County: Location; mi; km; Destinations; Notes
McHenry–Kane county line: Algonquin; 0.0; 0.0; IL 62 (Algonquin Road); Western terminus; roadway continues as Compton Drive
Algonquin–Barrington Hills village line: 0.2; 0.32; To IL 25 (Elgin Road)
Lake–Cook county line: Barrington; 6.5; 10.5; IL 59 (Hough Street, Barrington Road)
6.9: 11.1; US 14 (Northwest Highway)
Deer Park–Palatine line: 11.5; 18.5; US 12 (Rand Road)
Palatine–Long Grove line: 12.0; 19.3; IL 53 (Hicks Road)
12.6: 20.3; To IL 53; Interchange
Lake: Buffalo Grove; 15.6; 25.1; IL 83 (McHenry Road)
Lake–Cook county line: Buffalo Grove–Wheeling line; 17.9; 28.8; US 45 / IL 21 (Milwaukee Avenue); Interchange
Deerfield–Northbrook line: 20.0; 32.2; I-94 Toll west / I-294 Toll south (Tri-State Tollway) – Chicago, Wisconsin; No westbound exit and eastbound Edens Spur entrance
Deerfield: 22.0; 35.4; IL 43 (Waukegan Road)
Highland Park–Northbrook line: 23.9; 38.5; US 41 (Skokie Highway) to I-94 east (Edens Expressway) – Chicago, Waukegan; Interchange
Highland Park–Glencoe line: 25.4; 40.9; Sheridan Road; Eastern terminus
1.000 mi = 1.609 km; 1.000 km = 0.621 mi Incomplete access;

===Metra commuter rail lines===
Lake Cook Road crosses the paths of the four Metra rail lines servicing Chicago's north and northwestern suburbs.

- Union Pacific Northwest Line (at-grade intersection at Barrington station)
- North Central Service (at a bridge, located equidistant between Buffalo Grove station and Wheeling station)
- Milwaukee District North Line (at a bridge at Lake Cook Road station)
- Union Pacific North Line (at-grade intersection at Braeside station)

==Ecology==
Lake Cook Road travels through some of the most important and ecologically diverse areas in the Chicago metropolitan area.

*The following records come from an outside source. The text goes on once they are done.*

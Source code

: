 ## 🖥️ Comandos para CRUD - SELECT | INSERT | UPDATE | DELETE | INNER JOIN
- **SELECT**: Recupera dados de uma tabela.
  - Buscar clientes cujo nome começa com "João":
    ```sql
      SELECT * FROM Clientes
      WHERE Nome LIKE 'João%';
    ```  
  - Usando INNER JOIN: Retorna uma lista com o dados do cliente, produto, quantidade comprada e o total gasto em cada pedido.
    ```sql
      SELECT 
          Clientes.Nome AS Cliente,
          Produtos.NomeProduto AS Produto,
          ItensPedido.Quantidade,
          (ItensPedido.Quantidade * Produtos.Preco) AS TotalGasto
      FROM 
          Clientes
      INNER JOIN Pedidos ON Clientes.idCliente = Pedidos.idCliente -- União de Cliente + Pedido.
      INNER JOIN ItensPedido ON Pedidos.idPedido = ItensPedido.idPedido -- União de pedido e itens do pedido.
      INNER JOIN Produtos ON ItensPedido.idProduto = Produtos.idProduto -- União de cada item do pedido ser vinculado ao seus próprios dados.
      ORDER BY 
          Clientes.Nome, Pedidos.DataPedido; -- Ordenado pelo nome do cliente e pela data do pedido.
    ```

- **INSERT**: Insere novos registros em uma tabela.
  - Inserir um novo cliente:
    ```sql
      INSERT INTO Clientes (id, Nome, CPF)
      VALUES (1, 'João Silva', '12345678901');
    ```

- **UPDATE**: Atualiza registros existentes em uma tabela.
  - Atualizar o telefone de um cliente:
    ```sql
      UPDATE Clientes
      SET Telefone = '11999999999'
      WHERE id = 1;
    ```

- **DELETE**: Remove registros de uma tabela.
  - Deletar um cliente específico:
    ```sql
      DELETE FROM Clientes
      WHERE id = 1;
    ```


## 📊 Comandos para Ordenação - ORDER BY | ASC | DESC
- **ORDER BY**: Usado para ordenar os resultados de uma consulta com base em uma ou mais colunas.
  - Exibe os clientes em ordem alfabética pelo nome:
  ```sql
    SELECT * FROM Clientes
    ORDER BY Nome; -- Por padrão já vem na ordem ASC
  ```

In its western part, it goes through heavily wooded areas, and goes through Spring Creek Forest Preserve and crosses Spring Creek. In its central sections, it runs adjacent to the Deer Grove Forest Preserve and Buffalo Creek Forest Preserve and crosses Buffalo Creek. Further east, it crosses the Des Plaines River near the Potawatomi Forest Preserve. Even further east, it crosses north branches of the Chicago River and the Skokie River, runs past the Chicago Botanic Garden and ends near Lake Michigan. While this makes for very scenic views, it also presents a challenge to the region, as it works to balance environmental preservation with safety, transportation, recreation, and economic development needs.

==Economics==
In addition to traversing natural areas, Lake Cook Road also is known for traversing some of the most economically advanced areas in the Chicago metropolitan area. Two regional malls, Deer Park Town Center and Northbrook Court, can be found along the road, which contain immense clusters of retail development in their vicinities, including big-box stores, fashion stores, upscale restaurants, and services. An additional smaller cluster of retail development can be found in Buffalo Grove. In addition, near the intersection of Lake Cook Road and the Tri-State Tollway (near Northbrook, Riverwoods, and Deerfield) is a major cluster of office and industrial development which employs thousands of people (known as an edge city), which contains the corporate headquarters for Walgreens, Baxter International, and Underwriters Laboratories, which are all found along the road. Additional employers can be found within a few miles of the road, extending north-south along Milwaukee Avenue, the Tri-State Tollway, and Skokie Highway.

Because of the property tax structure of Cook County, where commercial properties are taxed at a higher rate than residential properties, a majority of the commercial properties along Lake-Cook road are on the north side of Lake-Cook road (which is in Lake County) and a majority of residential properties are located on the south side of Lake-Cook road (which is in Cook County).